TO DO →
Return all of the material, keeping each line exactly as it is.

[RECORDS FOR THIS EXERCISE Boundary: Start]

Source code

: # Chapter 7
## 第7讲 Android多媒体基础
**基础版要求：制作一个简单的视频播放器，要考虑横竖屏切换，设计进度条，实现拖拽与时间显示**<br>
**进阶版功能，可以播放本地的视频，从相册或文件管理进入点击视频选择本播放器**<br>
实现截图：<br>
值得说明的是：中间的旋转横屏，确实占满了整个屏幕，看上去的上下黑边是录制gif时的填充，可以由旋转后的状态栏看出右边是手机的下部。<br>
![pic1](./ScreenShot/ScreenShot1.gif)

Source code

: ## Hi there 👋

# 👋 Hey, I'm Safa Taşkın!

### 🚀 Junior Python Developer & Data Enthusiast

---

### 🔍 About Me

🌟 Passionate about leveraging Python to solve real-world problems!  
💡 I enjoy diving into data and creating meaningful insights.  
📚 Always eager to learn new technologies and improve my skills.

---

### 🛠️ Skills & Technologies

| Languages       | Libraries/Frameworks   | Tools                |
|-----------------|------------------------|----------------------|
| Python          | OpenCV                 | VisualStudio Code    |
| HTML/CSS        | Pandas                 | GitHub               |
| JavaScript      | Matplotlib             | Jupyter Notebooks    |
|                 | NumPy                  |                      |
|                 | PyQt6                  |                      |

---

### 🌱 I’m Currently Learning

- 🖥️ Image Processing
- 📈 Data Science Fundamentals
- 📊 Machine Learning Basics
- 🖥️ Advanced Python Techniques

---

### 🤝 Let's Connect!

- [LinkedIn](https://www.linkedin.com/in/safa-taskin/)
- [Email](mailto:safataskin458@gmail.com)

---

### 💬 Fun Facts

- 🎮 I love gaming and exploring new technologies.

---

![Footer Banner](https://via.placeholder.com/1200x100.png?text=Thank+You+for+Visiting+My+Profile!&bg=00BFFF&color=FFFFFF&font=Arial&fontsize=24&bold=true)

[RECORDS FOR THIS EXERCISE Boundary: End]

SOLUTION FOR THIS TASK →
Source code

: # Chapter 7
## 第7讲 Android多媒体基础
**基础版要求：制作一个简单的视频播放器，要考虑横竖屏切换，设计进度条，实现拖拽与时间显示**<br>
**进阶版功能，可以播放本地的视频，从相册或文件管理进入点击视频选择本播放器**<br>
实现截图：<br>
值得说明的是：中间的旋转横屏，确实占满了整个屏幕，看上去的上下黑边是录制gif时的填充，可以由旋转后的状态栏看出右边是手机的下部。<br>
![pic1](./ScreenShot/ScreenShot1.gif)

Source code

: ## Hi there 👋

# 👋 Hey, I'm Safa Taşkın!

### 🚀 Junior Python Developer & Data Enthusiast

---

### 🔍 About Me

🌟 Passionate about leveraging Python to solve real-world problems!  
💡 I enjoy diving into data and creating meaningful insights.  
📚 Always eager to learn new technologies and improve my skills.

---

### 🛠️ Skills & Technologies

| Languages       | Libraries/Frameworks   | Tools                |
|-----------------|------------------------|----------------------|
| Python          | OpenCV                 | VisualStudio Code    |
| HTML/CSS        | Pandas                 | GitHub               |
| JavaScript      | Matplotlib             | Jupyter Notebooks    |
|                 | NumPy                  |                      |
|                 | PyQt6                  |                      |

---

### 🌱 I’m Currently Learning

- 🖥️ Image Processing
- 📈 Data Science Fundamentals
- 📊 Machine Learning Basics
- 🖥️ Advanced Python Techniques

---

### 🤝 Let's Connect!

- [LinkedIn](https://www.linkedin.com/in/safa-taskin/)
- [Email](mailto:safataskin458@gmail.com)

---

### 💬 Fun Facts

- 🎮 I love gaming and exploring new technologies.

---

![Footer Banner](https://via.placeholder.com/1200x100.png?text=Thank+You+for+Visiting+My+Profile!&bg=00BFFF&color=FFFFFF&font=Arial&fontsize=24&bold=true)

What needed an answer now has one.